Indeed, his relations with Madame du Châtelet were not those of an ordinary lover. He did not look upon her as in his young days he had looked upon the inconstant "Pimpette," on the beautiful "Aurore," the pretty "Artemire," on the very "natural" Rupelmonde, or the false Adrienne. His heart beat to a different tune at Cirey from what it did in the Rue Cloche Perce. She was a companion and a friend--"une âme pour qui la mienne était faite."
There is no need to review the incidents of that melancholy love-making in detail. They are well known. It was at Commercy that the treachery was detected, and that those half-comical, half pathetic scenes described by Longchamp occurred--Voltaire, mad with a sense of the injury endured, firing up, abjuring Emilie, almost accepting Saint Lambert's challenge to fight, ordering his valet, Longchamp, to bespeak a coach and horses at once, that very night, for Paris. Longchamp knew too well who was master. Instead of rushing to the posting-house, he went quietly to Emilie, who directed him to let post-master, horses, and coach alone, and report that there were none to be had. Her cynically frank explanation, next morning, in Voltaire's own room put matters straight and Saint Lambert was not only pardoned but asked pardon of by Voltaire and admitted as a friend to both parties. Later came the ludicrous trick played off upon the Marquis at Cirey. Last of all, there was the sad ending at Lunéville.

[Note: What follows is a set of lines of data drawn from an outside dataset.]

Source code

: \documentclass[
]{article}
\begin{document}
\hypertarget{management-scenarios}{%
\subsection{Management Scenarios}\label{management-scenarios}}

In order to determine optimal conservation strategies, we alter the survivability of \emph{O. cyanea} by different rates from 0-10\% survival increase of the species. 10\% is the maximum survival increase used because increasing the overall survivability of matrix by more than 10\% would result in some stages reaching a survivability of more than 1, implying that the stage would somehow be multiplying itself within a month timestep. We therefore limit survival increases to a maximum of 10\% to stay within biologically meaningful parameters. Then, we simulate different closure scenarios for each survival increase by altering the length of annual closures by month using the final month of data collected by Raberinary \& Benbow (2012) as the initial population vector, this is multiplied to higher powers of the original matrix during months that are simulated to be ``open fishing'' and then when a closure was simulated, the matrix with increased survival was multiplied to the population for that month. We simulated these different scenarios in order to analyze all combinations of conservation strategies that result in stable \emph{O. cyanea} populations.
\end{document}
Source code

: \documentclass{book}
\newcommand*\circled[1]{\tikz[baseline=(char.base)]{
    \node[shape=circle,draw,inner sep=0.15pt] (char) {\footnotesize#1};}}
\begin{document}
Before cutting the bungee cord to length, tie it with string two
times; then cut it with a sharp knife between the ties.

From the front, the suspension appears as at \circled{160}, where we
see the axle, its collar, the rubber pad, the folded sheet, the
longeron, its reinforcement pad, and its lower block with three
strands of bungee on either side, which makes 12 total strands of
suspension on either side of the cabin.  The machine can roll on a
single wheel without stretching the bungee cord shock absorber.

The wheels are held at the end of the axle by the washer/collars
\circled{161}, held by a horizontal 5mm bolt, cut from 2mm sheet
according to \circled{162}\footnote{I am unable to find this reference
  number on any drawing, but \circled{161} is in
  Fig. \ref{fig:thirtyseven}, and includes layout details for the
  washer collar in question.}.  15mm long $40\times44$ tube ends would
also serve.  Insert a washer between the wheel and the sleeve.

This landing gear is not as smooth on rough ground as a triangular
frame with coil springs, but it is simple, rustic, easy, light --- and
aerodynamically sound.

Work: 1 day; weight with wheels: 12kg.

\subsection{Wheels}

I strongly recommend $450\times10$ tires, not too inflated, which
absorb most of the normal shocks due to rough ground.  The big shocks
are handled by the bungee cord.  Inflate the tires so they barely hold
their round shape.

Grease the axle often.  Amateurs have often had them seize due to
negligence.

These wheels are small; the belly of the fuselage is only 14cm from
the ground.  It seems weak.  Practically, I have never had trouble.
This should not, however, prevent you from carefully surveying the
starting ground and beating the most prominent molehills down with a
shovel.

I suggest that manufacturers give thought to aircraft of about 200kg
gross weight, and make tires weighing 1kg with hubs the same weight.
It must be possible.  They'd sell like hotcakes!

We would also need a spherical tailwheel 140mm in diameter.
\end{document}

Madame du Châtelet had a short time before met Stanislas at the Trianon, and had begged him for the use, for the time of her confinement, of "le petit appartement de la reine" in the ducal palace, a handsome set of apartments on the ground-floor, looking out on one side on the Cour d'Honneur, on the other on the private gardens reserved for the Court--apartments which were magnificently furnished, but were prized by the petitioner chiefly for their comfort, and for their nearness to those other rooms, on the first floor (which command a splendid view across the Bosquet, bounded in the distance by the gorgeous façade of Chanteheux), in which Voltaire was to be lodged. Those rooms in the first story are now appropriated as a granary. Madame du Châtelet's apartments serve as quarters for the divisional General. King Stanislas, kind-hearted as ever, gladly acceded to the petition, and entered into all the arrangements with particular personal interest, as if they had concerned some near relative of his. Under his own and Madame de Bouffler's attentive care (to say nothing of Voltaire and Mademoiselle du Thil), we know how admirably Emilie was looked after, how satisfactorily at first all seemed to proceed--her _Newton_ was finished just in the nick of time--till that fatal glass of iced _orgeat_ suddenly turned happiness into grief, and made the palace a house of mourning.